> _WHAT IS BEING ASKED_: Copy the lines below exactly, starting with the first and finishing with the one holding "It includes a"; do not copy the pictures.

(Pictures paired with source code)
--- --- ---

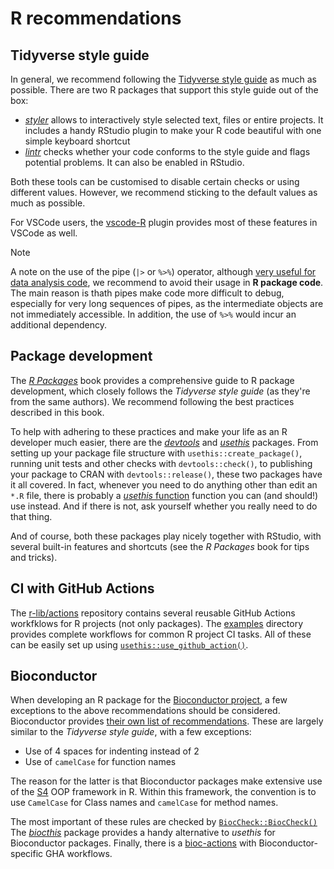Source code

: # R recommendations

## Tidyverse style guide

In general, we recommend following the [Tidyverse style guide](https://style.tidyverse.org/) as much
as possible. There are two R packages that support this style guide out of the box:

* [*styler*](http://styler.r-lib.org/) allows to interactively style selected text, files or entire projects.
  It includes a handy RStudio plugin to make your R code beautiful with one simple keyboard shortcut
* [*lintr*](https://github.com/jimhester/lintr) checks whether your code conforms to the style guide and flags
  potential problems. It can also be enabled in RStudio.

Both these tools can be customised to disable certain checks or using different values. However, we
recommend sticking to the default values as much as possible.

For VSCode users, the [vscode-R](https://code.visualstudio.com/docs/languages/r) plugin provides most
of these features in VSCode as well.

> [!NOTE]
> A note on the use of the pipe (`|>` or `%>%`) operator, although
>[very useful for data analysis code](https://r4ds.hadley.nz/workflow-style.html#sec-pipes), 
>we recommend to avoid their usage in **R package code**. The main reason is thath pipes make code 
>more difficult to debug, especially for very long sequences of pipes, as the intermediate objects
>are not immediately accessible. In addition, the use of `%>%` would incur an additional dependency.

## Package development

The [*R Packages*](https://r-pkgs.org/) book provides a comprehensive guide to R package development,
which closely follows the *Tidyverse style guide* (as they're from the same authors). We recommend
following the best practices described in this book.

To help with adhering to these practices and make your life as an R developer much easier, there are
the [*devtools*](https://devtools.r-lib.org/) and [*usethis*](https://usethis.r-lib.org/) packages.
From setting up your package file structure with `usethis::create_package()`, running unit tests
and other checks with `devtools::check()`, to publishing your package to CRAN with `devtools::release()`,
these two packages have it all covered. In fact, whenever you need to do anything other than edit
an `*.R` file, there is probably a [*usethis* function](https://usethis.r-lib.org/reference/index.html)
function you can (and should!) use instead. And if there is not, ask yourself whether you really need
to do that thing.

And of course, both these packages play nicely together with RStudio, with several built-in features
and shortcuts (see the *R Packages* book for tips and tricks).

## CI with GitHub Actions

The [r-lib/actions](https://github.com/r-lib/actions) repository contains several reusable GitHub Actions
workfklows for R projects (not only packages). The [examples](https://github.com/r-lib/actions/tree/v2/examples)
directory provides complete workflows for common R project CI tasks. All of these can be easily set up
using [`usethis::use_github_action()`](https://usethis.r-lib.org/reference/use_github_action.html).

## Bioconductor

When developing an R package for the [Bioconductor project](https://bioconductor.org/), a few exceptions
to the above recommendations should be considered. Bioconductor provides
[their own list of recommendations](https://contributions.bioconductor.org/r-code.html). These are
largely similar to the *Tidyverse style guide*, with a few exceptions:

* Use of 4 spaces for indenting instead of 2
* Use of `camelCase` for function names

The reason for the latter is that Bioconductor packages make extensive use of the [S4](https://adv-r.hadley.nz/s4)
OOP framework in R. Within this framework, the convention is to use `CamelCase` for Class names and
`camelCase` for method names.

The most important of these rules are checked by
[`BiocCheck::BiocCheck()`](https://bioconductor.org/packages/release/bioc/html/BiocCheck.html)
The [*biocthis*](https://bioconductor.org/packages/release/bioc/html/biocthis.html) package provides
a handy alternative to *usethis* for Bioconductor packages. Finally, there is a
[bioc-actions](https://github.com/grimbough/bioc-actions) with Bioconductor-specific GHA workflows.

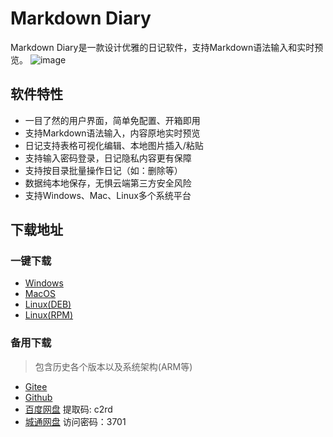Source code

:# Markdown Diary

Markdown Diary是一款设计优雅的日记软件，支持Markdown语法输入和实时预览。
![image](https://github.com/stevobm/md-diary-releases/assets/5198256/159eb128-8782-4287-83d5-ec438b2355c6)

## 软件特性

- 一目了然的用户界面，简单免配置、开箱即用
- 支持Markdown语法输入，内容原地实时预览
- 日记支持表格可视化编辑、本地图片插入/粘贴
- 支持输入密码登录，日记隐私内容更有保障
- 支持按目录批量操作日记（如：删除等）
- 数据纯本地保存，无惧云端第三方安全风险
- 支持Windows、Mac、Linux多个系统平台

## 下载地址

### 一键下载

- [Windows](https://gitee.com/stevobm/md-diary-release/releases/download/latest/md-diary-0.2.12-setup.exe)
- [MacOS](https://gitee.com/stevobm/md-diary-release/releases/download/latest/md-diary-0.2.12-x64-mac.dmg)
- [Linux(DEB)](https://gitee.com/stevobm/md-diary-release/releases/download/latest/md-diary_0.2.12_amd64.deb)
- [Linux(RPM)](https://gitee.com/stevobm/md-diary-release/releases/download/latest/md-diary-0.2.12.x86_64.rpm)

### 备用下载

> 包含历史各个版本以及系统架构(ARM等)

- [Gitee](https://gitee.com/stevobm/md-diary-release/releases/tag/latest)
- [Github](https://github.com/stevobm/md-diary-releases/releases/latest)
- [百度网盘](https://pan.baidu.com/s/1M1OeMXaWnTr8f0_oXtR08Q?pwd=c2rd) 提取码: c2rd
- [城通网盘](https://url43.ctfile.com/d/3173743-57977955-91e7e2?p=3701) 访问密码：3701
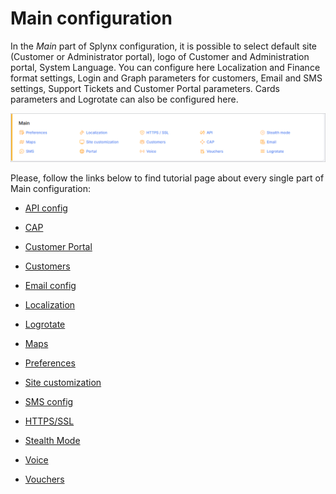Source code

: Main configuration
==================

In the *Main* part of Splynx configuration, it is possible to select default site (Customer or Administrator portal), logo of Customer and Administration portal, System Language. You can configure here  Localization and Finance format settings, Login and Graph parameters for customers, Email and SMS settings, Support Tickets and Customer Portal parameters. Cards parameters and Logrotate can also be configured here.

![main menu](main-config.png)

Please, follow the links below to find tutorial page about every single part of Main configuration:

* [API config](configuration/main_configuration/api/api.md)

* [CAP](configuration/main_configuration/cap/cap.md)

* [Customer Portal](configuration/main_configuration/portal/portal.md)

* [Customers](configuration/main_configuration/customers/customers.md)

* [Email config](configuration/main_configuration/email_config/email_config.md)

* [Localization](configuration/main_configuration/localization/localization.md)

* [Logrotate](configuration/main_configuration/logrotate/logrotate.md)

* [Maps](configuration/main_configuration/maps/maps.md)

* [Preferences](configuration/main_configuration/preferences/preferences.md)

* [Site customization](configuration/main_configuration/site_customization/site_customization.md)

* [SMS config](configuration/main_configuration/sms_config/sms_config.md)

* [HTTPS/SSL](configuration/main_configuration/SSL_activation/SSL_activation.md)

* [Stealth Mode](configuration/main_configuration/stealth_mode/stealth_mode.md)

* [Voice](configuration/main_configuration/voice/voice.md)

* [Vouchers](configuration/main_configuration/vouchers/vouchers.md)
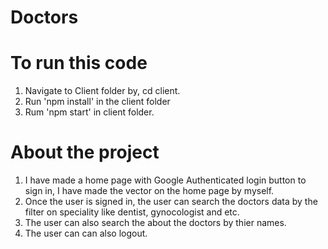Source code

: # Doctors


# To run this code
1. Navigate to Client folder by, cd client.
2. Run 'npm install' in the client folder
3. Rum 'npm start' in client folder.


# About the project
1. I have made a home page with Google Authenticated login button to sign in, I have made the vector on the home page by myself.
2. Once the user is signed in, the user can search the doctors data by the filter on speciality like dentist, gynocologist and etc.
3. The user can also search the about the doctors by thier names.
4. The user can can also logout.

--- --- ---

> _OUTPUT FOR THIS TASK_:
Source code

: # R recommendations

## Tidyverse style guide

In general, we recommend following the [Tidyverse style guide](https://style.tidyverse.org/) as much
as possible. There are two R packages that support this style guide out of the box:

* [*styler*](http://styler.r-lib.org/) allows to interactively style selected text, files or entire projects.
  It includes a handy RStudio plugin to make your R code beautiful with one simple keyboard shortcut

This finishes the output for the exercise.